My fitness flings usually follow the same trajectory: the first throes of passionate research, motivation and dedication, then comes the niggling doubts, then comes disappointment with slow results. At this point usually I will run into a hurdle thata causes me to break from my workout routine. And then like the sudden evaporation of romance, my will to work out is gone.
Before I know it, a few missed work outs has become a yawning gap of a few weeks and soon enough I have forgotten and lost sight of why I started at all. I get back to the comfort of old, bad habits and assuage any guilt with the treacherous solace of overeating.
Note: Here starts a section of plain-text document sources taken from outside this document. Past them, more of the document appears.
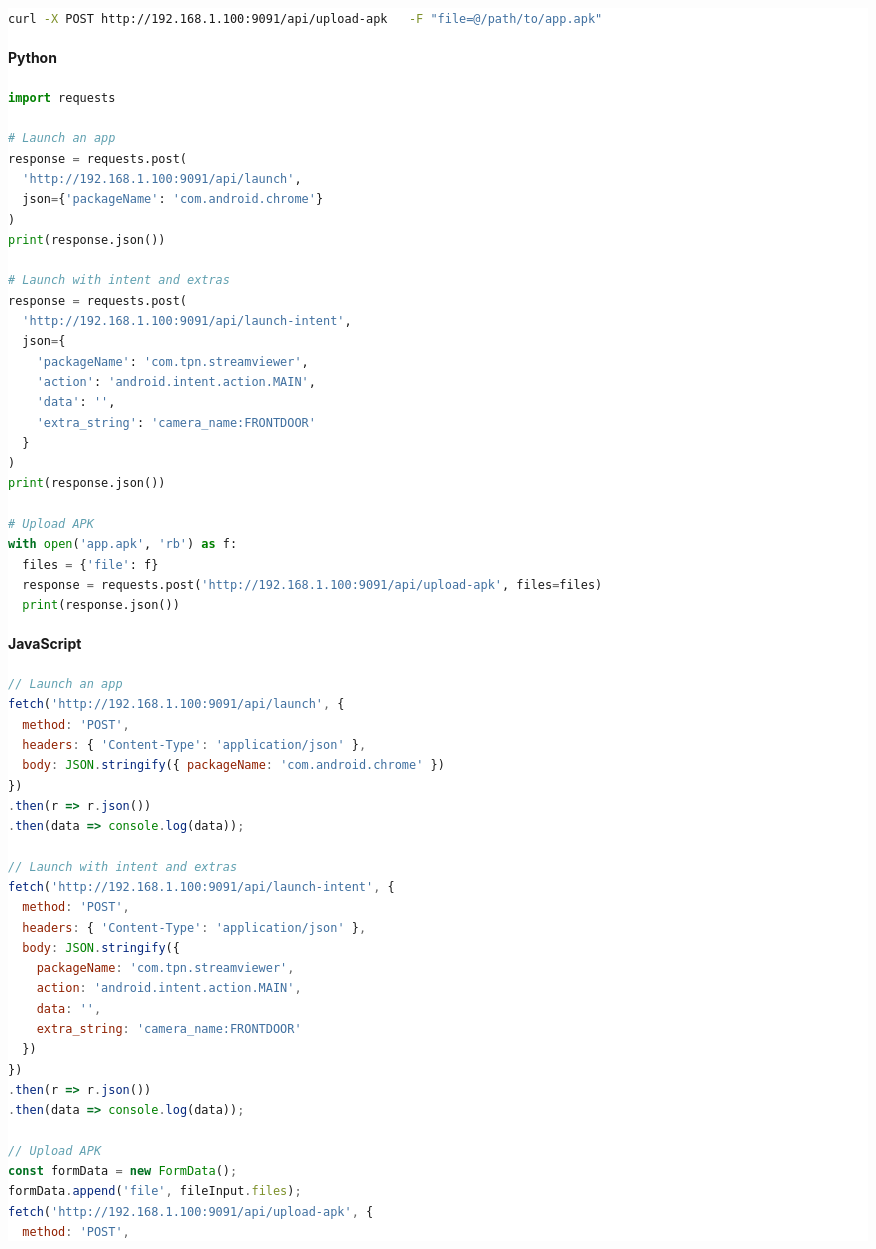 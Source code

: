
 ```bash
curl -X POST http://192.168.1.100:9091/api/upload-apk   -F "file=@/path/to/app.apk"
```

#### Python

```python
import requests

# Launch an app
response = requests.post(
  'http://192.168.1.100:9091/api/launch',
  json={'packageName': 'com.android.chrome'}
)
print(response.json())

# Launch with intent and extras
response = requests.post(
  'http://192.168.1.100:9091/api/launch-intent',
  json={
    'packageName': 'com.tpn.streamviewer',
    'action': 'android.intent.action.MAIN',
    'data': '',
    'extra_string': 'camera_name:FRONTDOOR'
  }
)
print(response.json())

# Upload APK
with open('app.apk', 'rb') as f:
  files = {'file': f}
  response = requests.post('http://192.168.1.100:9091/api/upload-apk', files=files)
  print(response.json())
```

#### JavaScript

```javascript
// Launch an app
fetch('http://192.168.1.100:9091/api/launch', {
  method: 'POST',
  headers: { 'Content-Type': 'application/json' },
  body: JSON.stringify({ packageName: 'com.android.chrome' })
})
.then(r => r.json())
.then(data => console.log(data));

// Launch with intent and extras
fetch('http://192.168.1.100:9091/api/launch-intent', {
  method: 'POST',
  headers: { 'Content-Type': 'application/json' },
  body: JSON.stringify({
    packageName: 'com.tpn.streamviewer',
    action: 'android.intent.action.MAIN',
    data: '',
    extra_string: 'camera_name:FRONTDOOR'
  })
})
.then(r => r.json())
.then(data => console.log(data));

// Upload APK
const formData = new FormData();
formData.append('file', fileInput.files);
fetch('http://192.168.1.100:9091/api/upload-apk', {
  method: 'POST',
```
For long, I have known this but I haven’t been able to break out of these routines and pitfalls. This attempt, that I am now also accompanying with blogging, could very well fall into the same bracket.
But here’s why I’m hoping that this fitness push goes the distance:
1. I am taking it slow, accepting my limitations and time challenges.
2. I’m focusing on what this means to me. For the longest time, I’ve often let my own motivation be drowned by the litany of imagined opinions and criticism I carry around in my head.
3. I’m focused not only on a number, but on making working out a daily habit.
And that brings me to why I used a slightly (ok, very) click-baity title for this post. I have customized my weekly routine in a way that truly fits the shape and form of crazy week.
So what is this routine, you ask?
Monday to Wednesday – Yoga: This was simply to accept and accomodate how intense these 3 days tend to be at work. I usually have calls with clients in the late evening on these days. How many failed and aborted attempts at starting a rigorous workout on Mondays have I seen? Now I know that it’s unrealistic to want to get into a full cardio or resistance workout on days when I’m so time-starved. Instead, the simplicity and flexibility of a yoga workout (barely any cooldown needed) are really making sense.
Thursday to Sunday – Cardio/Resistance: With these days offering room for a 45 minute workout followed by 15 minutes to wind down, I am finding myself much more prepared and willing to get into these intense workouts.
Noticed something? No rest days – instead incorporating lighter stretches and relaxation with yoga on one day of the week. This really helps me to keep the motor running…I’m very aware that this is just the first week and till I’m able to hardwire this as a habit into my brain, I’m allowing no breaks.
So that’s how I am hitting that workout G-spot that’s been eluding me. Focusing on long term fitness habits rather than short lived and frenetic bursts of weight loss attempts. Fingers crossed, I’m on the right track.